I will take time to absorb what you have explained and ! will delve further into examples written-out by the various ID3 tag-editing apps I mentioned previously.

And of course I look forward to checking out your new data-error-tolerant version!

Fixed Jaikoz 11.6.2 Pulp released January 12th 2023

Yes, Pulp’s a beaut! Now I can carry on tagging those french songs with no worries.

Amazingly quick and ideal response, thank you Paul.

Maybe not over yet? I may have identified a knock-on problem, as below.

One concern just occurred to me: In Jaikoz, multi-value fields use null as a delimiter. So stopping reading on a null would return only the first value. I guess the way to fix this would be to terminate string-reading only on (at least) two nulls in succession (not merely on “null encountered before end of string according to length-value”). Or - more robustly (?) - maybe the “continue reading” rule should be “null followed by printable character” ?

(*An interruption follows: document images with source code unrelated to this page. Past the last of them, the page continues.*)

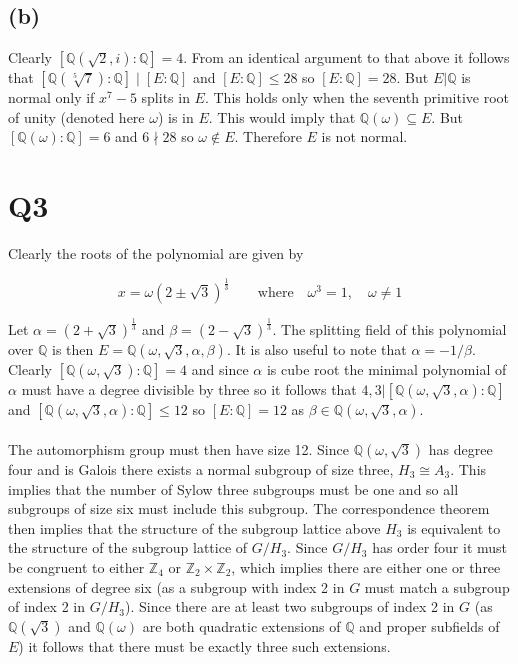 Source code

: \documentclass{article}
\begin{document}
\subsection*{(b)}
Clearly $[\mathbb{Q}(\sqrt{2},i):\mathbb{Q}] = 4$. From an identical argument to that above 
it follows that $[\mathbb{Q}(\sqrt[5]{7}):\mathbb{Q}]\mid[E:\mathbb{Q}]$ and $[E:\mathbb{Q}] \leq 28$ 
so $[E:\mathbb{Q}] = 28$. But $E|\mathbb{Q}$ is normal only if $x^7-5$ splits in $E$. This holds 
only when the seventh primitive root of unity (denoted here $\omega$) is in $E$. This would 
imply that $\mathbb{Q}(\omega) \subseteq E$. But $[\mathbb{Q}(\omega):\mathbb{Q}] = 6$ and 
$6 \nmid 28$ so $\omega \notin E$. Therefore $E$ is not normal.

\section*{Q3}
Clearly the roots of the polynomial are given by 

\begin{equation*}
    x = \omega(2\pm \sqrt{3})^\frac{1}{3} \qquad \text{where} \quad \omega^3=1,\quad \omega \neq 1
\end{equation*}

Let $\alpha = (2 + \sqrt{3})^{\frac{1}{3}}$ and $\beta = (2-\sqrt{3})^{\frac{1}{3}}$. The splitting 
field of this polynomial over $\mathbb{Q}$ is then $E = \mathbb{Q}(\omega,\sqrt{3},\alpha,\beta)$. It is 
also useful to note that $\alpha = -1/\beta$. Clearly $[\mathbb{Q}(\omega,\sqrt{3}):\mathbb{Q}] = 4$ 
and since $\alpha$ is cube root the minimal polynomial of $\alpha$ must have a degree divisible by three so it follows that $4,3|[\mathbb{Q}(\omega,\sqrt{3},\alpha):\mathbb{Q}]$ 
and $[\mathbb{Q}(\omega,\sqrt{3},\alpha):\mathbb{Q}] \leq 12$ so $[E:\mathbb{Q}] = 12$ as $\beta \in \mathbb{Q}(\omega,\sqrt{3},\alpha)$. 

\paragraph{}
The automorphism group must then have size 12. Since $\mathbb{Q}(\omega,\sqrt{3})$ has degree 
four and is Galois there exists a normal subgroup of size three, $H_3 \cong A_3$. This implies that the 
number of Sylow three subgroups must be one and so all subgroups of size six must include this 
subgroup. The correspondence theorem 
then implies that the structure of the subgroup lattice above $H_3$ is equivalent to the structure 
of the subgroup lattice of $G/H_3$. Since $G/H_3$ has order four it must be congruent to either 
$\mathbb{Z}_4$ or $\mathbb{Z}_2 \times \mathbb{Z}_2$, which implies there are either 
one or three extensions of degree six (as a subgroup with index 2 in $G$ must match a subgroup of 
index 2 in $G/H_3$). Since there are at least two subgroups of index 2 in $G$ (as $\mathbb{Q}(\sqrt{3})$ 
and $\mathbb{Q}(\omega)$ are both quadratic extensions of $\mathbb{Q}$ and proper subfields of $E$) 
it follows that there must be exactly three such extensions. 
\end{document}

This potential problem occurred to me just now, after doing an experiment to add two artist names in the Artist field (for a single file/song/track) then check what that had done, as follows:

  • When I closed and reopened it in Jaikoz the data (the two names) was preserved. Great!
  • When I looked at it in Mp3Tag, it was correctly displayed (in that app’s own manner), as the first name followed by “\” followed by the second name. Also great!
  • And foobar2000 and VLC (player apps) displayed both names. Wonderful!
  • However when I opened in SynalyzeIt (smart hex editor) with an MP3/ID3 grammar template, it only recognised the first name, relegating the second name to being part of “padding bytes”. The length value (in the 4 bytes following the frame identifier, “TPE1”) was correct (accommodating both names and the null character). I wonder therefore if the grammar template’s string-reading rule, like your string-value reader in Jaikoz, included a defensive “stop on length reached or null character encountered” element. If so then I guess both Jaikoz and the grammar template need to be modified, say as suggested in the first paragraph of this post.

Hi, no the issue is that ID3v23 does not officially support multiple strings except for a few special case fields whereas ID3v24 does support multiple strings using the null character to separate them. But there is no technical reason that prevents using null character on ID3v23 as well, and many applications support this as shown by your testing, but some do not.

The best solution is simply to use ID3v24 instead of ID3v23.